The answer is surprisingly simple: situations change. The many variants that go into the performance of any given economy (including the world economy) is exceedingly complex and must be diluted down to a manageable level. Queue the limiting factor.
The concept ceteris paribus is a basic tenet of economic study which roughly translates from Latin to “all other things being equal.” Most economic models are qualified with ceteris paribus to signify that other things will likely change that are outside of the control of the particular model or problem. Without isolating a specific instance the myriad of variables that go into economic forecasting, modeling would become far too complex for most of us to comprehend. We can see ceteris paribus come into play with a simple example.
In this example we will use the production possibility frontier (PPF). Without getting into too much detail, the basics of the PPF are that countries, companies, individuals, etc., have an opportunity cost, the cost of giving one thing up for another, when producing two goods. So if China has an option of producing Corn or Semiconductors they are going to be naturally more inclined to the production of one versus the other. The PPF produces a curve that shows the trade off of producing one over the other. In our example we may see that for every $100 worth of corn produced they may only be able to produce $14 in semiconductors, all while using the same number of workers for each production choice.
This example is described under the terms of ceteris paribus since it does not account for all the other things that would and could change the output. For example, if China found that the Taiwanese economy was doing poorly and that they could easily attract skilled semiconductor workers, they may see that the PPF shifts so that the production capabilities of semiconductors is higher than that of corn, making semiconductors a better economic production choice. Likewise, the example could be altered by the fact that a new wave of college graduates is about to hit the job market, many of which are highly knowledgeable about semiconductor development but who have no knowledge of agricultural techniques. Each of these situations, while relevant, dilutes the basic principle of the PPF and the illustration of the current situation of the country.

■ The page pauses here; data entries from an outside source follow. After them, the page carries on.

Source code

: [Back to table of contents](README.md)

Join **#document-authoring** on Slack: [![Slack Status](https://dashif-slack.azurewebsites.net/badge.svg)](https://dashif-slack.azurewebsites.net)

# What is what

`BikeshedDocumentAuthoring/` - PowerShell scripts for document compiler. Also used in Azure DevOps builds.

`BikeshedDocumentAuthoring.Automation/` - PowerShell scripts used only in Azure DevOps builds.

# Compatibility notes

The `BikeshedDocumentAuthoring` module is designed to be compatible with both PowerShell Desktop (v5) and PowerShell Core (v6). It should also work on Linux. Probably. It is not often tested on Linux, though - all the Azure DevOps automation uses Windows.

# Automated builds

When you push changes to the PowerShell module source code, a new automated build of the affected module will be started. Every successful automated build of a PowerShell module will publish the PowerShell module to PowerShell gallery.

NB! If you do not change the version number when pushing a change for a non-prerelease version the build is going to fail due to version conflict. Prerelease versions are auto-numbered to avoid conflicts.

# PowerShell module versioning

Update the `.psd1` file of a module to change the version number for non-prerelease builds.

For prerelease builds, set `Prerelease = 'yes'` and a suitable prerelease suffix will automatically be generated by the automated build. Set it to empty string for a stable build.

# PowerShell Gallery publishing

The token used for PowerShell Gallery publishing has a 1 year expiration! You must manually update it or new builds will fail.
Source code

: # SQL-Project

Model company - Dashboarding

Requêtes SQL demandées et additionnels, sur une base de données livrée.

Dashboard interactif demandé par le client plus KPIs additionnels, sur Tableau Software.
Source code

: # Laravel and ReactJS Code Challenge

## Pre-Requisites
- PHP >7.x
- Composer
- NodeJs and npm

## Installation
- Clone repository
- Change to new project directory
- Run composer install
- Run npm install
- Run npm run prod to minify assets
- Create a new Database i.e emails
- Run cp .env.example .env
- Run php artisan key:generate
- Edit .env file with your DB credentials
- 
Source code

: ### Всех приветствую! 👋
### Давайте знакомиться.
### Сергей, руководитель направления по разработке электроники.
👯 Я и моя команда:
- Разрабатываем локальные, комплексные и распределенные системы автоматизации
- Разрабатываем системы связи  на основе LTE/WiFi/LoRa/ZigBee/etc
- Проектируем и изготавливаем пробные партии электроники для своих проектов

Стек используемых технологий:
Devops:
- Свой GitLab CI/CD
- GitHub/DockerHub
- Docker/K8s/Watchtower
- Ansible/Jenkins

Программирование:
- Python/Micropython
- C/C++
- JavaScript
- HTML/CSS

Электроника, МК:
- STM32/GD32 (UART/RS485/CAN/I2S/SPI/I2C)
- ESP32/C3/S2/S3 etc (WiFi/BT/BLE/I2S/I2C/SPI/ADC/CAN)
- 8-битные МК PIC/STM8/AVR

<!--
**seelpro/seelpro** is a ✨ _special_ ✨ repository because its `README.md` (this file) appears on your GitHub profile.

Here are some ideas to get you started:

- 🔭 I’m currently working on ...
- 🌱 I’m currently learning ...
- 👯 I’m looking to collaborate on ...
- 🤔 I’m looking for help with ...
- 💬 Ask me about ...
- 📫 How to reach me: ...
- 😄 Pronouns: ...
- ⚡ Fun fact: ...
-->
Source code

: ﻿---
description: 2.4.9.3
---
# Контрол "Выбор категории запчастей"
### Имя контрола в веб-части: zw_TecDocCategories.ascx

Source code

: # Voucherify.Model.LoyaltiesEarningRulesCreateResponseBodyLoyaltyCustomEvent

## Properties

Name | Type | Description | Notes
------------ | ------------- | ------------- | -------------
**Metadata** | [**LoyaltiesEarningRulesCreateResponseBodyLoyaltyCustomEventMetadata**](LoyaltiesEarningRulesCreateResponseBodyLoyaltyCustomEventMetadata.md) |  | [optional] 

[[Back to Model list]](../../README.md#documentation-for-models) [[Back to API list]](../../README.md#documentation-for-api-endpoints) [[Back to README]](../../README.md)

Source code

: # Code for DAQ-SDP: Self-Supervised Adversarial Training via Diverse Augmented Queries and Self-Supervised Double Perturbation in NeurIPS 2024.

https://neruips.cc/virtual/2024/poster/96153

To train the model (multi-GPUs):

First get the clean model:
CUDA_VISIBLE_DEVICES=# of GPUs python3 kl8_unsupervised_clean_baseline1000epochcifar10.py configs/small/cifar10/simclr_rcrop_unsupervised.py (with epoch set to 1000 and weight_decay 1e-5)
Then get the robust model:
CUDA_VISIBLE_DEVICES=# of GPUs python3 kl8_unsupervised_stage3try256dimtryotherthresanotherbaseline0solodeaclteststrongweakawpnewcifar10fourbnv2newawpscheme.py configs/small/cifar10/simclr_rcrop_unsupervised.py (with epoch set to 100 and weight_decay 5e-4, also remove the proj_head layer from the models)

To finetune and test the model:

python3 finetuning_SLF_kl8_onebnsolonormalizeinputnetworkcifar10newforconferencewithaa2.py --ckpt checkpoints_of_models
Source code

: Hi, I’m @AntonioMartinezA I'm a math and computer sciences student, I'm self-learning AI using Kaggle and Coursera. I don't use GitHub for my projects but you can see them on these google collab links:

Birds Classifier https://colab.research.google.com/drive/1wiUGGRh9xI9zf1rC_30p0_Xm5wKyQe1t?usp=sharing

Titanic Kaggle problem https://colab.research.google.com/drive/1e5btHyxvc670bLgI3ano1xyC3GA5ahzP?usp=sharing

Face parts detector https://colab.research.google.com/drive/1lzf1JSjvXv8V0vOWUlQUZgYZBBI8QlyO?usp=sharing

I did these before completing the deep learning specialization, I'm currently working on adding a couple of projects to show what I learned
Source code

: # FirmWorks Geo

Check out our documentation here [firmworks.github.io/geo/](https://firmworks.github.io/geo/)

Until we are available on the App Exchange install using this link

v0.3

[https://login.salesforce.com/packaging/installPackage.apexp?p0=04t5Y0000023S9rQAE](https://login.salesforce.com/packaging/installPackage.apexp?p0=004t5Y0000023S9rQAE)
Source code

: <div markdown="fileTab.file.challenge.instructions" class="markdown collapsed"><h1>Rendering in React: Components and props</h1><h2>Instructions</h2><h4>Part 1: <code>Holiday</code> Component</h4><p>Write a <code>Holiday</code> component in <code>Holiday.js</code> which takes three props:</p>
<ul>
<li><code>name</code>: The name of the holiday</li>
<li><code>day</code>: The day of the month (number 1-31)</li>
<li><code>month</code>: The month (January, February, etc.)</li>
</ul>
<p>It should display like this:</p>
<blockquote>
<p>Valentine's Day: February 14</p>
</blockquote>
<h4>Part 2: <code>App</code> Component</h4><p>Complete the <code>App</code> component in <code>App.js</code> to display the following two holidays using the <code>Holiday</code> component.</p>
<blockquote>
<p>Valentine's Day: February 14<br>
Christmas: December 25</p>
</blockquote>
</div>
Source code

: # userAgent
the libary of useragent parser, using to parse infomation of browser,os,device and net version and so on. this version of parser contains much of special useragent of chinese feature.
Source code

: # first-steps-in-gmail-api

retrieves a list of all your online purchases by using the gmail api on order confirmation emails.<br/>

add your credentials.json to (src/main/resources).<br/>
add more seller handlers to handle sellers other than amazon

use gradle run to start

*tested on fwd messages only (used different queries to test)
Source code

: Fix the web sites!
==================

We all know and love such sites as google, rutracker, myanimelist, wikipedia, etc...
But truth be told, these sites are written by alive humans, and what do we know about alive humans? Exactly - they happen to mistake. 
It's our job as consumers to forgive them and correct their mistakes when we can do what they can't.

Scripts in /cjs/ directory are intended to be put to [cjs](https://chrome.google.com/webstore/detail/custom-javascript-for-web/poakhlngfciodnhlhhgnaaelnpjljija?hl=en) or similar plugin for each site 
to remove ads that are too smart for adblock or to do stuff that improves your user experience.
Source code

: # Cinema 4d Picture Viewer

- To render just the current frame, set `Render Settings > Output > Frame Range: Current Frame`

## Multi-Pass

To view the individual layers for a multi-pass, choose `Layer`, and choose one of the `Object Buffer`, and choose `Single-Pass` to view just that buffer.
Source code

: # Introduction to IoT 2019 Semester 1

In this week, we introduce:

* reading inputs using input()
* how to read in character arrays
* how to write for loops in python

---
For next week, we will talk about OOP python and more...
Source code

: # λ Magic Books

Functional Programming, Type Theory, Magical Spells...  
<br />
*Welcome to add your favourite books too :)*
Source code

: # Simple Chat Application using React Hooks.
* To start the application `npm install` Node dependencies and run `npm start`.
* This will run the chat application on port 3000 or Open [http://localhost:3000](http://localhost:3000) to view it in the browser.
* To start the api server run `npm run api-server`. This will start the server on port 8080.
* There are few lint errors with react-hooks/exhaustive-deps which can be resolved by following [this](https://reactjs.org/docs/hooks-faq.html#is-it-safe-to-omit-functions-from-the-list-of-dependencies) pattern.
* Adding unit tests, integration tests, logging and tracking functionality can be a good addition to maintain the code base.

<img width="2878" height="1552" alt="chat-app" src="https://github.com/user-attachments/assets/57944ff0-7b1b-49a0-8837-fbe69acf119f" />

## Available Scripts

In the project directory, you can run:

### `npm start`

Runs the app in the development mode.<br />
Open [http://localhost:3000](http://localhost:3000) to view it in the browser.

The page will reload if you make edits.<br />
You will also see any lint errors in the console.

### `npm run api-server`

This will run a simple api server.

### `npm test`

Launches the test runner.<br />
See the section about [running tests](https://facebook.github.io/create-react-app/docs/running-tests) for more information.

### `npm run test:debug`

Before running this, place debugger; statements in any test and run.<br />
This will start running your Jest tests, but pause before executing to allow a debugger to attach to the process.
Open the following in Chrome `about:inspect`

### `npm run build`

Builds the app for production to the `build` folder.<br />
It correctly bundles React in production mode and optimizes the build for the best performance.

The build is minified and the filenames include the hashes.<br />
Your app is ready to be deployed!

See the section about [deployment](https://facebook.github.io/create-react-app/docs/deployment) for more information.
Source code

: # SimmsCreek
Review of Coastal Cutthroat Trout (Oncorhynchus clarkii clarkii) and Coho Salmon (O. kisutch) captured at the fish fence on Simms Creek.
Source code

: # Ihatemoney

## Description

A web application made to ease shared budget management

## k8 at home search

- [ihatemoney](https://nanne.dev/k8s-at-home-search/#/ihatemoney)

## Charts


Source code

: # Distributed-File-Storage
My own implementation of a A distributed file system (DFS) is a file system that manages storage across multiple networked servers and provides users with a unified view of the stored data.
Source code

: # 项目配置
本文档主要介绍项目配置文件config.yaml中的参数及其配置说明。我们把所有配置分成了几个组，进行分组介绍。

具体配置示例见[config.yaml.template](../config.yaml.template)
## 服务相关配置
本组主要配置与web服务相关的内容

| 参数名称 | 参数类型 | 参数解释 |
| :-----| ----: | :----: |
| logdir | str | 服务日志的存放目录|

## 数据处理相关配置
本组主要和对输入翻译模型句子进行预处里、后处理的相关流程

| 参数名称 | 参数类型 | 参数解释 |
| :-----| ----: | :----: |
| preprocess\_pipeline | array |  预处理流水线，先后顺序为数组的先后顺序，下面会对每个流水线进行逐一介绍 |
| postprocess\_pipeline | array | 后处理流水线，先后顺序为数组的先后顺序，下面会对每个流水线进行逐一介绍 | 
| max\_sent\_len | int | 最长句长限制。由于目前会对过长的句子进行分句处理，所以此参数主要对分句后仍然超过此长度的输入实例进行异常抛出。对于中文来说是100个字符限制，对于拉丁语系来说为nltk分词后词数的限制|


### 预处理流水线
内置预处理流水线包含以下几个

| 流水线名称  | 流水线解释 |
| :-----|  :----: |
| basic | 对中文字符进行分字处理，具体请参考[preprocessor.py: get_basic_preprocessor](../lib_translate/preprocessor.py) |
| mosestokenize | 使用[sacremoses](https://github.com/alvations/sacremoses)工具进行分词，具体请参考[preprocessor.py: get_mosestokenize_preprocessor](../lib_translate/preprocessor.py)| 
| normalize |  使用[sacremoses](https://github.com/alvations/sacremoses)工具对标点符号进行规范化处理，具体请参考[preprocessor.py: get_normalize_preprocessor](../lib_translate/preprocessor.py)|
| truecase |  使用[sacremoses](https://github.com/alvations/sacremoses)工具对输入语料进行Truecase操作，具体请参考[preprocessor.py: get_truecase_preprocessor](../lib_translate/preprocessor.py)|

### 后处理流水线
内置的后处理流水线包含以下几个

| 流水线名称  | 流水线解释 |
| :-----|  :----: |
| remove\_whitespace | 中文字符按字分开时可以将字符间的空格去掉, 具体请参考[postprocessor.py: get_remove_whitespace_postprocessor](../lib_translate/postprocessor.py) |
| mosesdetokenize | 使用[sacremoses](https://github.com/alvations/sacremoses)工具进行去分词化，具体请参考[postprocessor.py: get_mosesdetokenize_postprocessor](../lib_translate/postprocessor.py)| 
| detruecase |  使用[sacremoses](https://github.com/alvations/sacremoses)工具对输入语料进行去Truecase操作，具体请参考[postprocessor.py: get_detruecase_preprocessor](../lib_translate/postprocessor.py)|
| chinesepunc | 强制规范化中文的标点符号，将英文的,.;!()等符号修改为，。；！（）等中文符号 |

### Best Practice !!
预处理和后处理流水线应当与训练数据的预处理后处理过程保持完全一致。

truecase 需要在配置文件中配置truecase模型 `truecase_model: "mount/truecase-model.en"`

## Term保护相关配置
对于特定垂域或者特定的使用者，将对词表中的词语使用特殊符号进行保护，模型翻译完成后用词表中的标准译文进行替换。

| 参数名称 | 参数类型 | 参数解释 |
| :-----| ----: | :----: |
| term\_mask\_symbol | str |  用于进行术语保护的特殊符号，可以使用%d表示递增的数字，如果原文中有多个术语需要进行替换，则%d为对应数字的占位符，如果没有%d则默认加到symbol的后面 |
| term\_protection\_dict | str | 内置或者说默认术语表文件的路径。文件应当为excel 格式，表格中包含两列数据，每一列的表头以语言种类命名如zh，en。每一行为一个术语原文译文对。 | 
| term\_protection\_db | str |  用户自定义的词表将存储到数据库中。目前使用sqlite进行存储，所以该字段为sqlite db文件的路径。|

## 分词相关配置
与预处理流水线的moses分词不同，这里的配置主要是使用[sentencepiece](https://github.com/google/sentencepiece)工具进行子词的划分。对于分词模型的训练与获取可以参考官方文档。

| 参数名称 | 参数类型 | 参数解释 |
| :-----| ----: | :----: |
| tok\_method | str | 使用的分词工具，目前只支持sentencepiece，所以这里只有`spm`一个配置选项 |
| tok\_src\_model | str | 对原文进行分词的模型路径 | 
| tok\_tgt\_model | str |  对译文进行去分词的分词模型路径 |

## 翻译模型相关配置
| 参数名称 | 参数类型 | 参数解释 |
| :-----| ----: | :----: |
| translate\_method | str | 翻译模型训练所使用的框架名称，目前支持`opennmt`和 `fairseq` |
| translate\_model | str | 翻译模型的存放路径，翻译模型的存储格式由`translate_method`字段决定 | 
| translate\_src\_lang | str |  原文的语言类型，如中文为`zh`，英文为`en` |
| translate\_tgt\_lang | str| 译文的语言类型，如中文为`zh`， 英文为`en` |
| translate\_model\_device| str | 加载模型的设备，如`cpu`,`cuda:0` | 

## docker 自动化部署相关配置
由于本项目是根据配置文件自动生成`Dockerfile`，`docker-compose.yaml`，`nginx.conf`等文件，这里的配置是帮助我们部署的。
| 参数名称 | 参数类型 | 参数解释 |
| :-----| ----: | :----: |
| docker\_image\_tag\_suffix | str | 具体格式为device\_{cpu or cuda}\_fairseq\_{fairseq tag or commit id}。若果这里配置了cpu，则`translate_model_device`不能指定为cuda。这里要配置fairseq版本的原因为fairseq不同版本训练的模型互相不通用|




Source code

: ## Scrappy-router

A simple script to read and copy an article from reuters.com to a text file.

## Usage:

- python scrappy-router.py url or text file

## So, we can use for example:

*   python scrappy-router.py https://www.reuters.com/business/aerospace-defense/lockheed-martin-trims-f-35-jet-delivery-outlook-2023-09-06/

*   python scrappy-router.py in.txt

A more tangible example comes from the ensuing mortgage and loan crisis in the United States. Other countries have already been here and this is not new stuff. Yet we still find ourselves entrenched. Why? Because the other countries’ variables are different enough from ours that what worked for them may or may not work for us. Differences in legislation, culture, region, time of the year, and, possibly most importantly, consumer mindset all play a major role in how the economy reacts to any given situation.
So when we look to the past we naturally see things under the tenet of ceteris paribus – after all the past can’t be changed. Based on this we are note afforded the opportunity to study the past under shifting situations that accurately mimic our own. Instead we can only look to the past to serve as a guide post for what may happen. The rest is up to the actions and reactions of the many variables involved.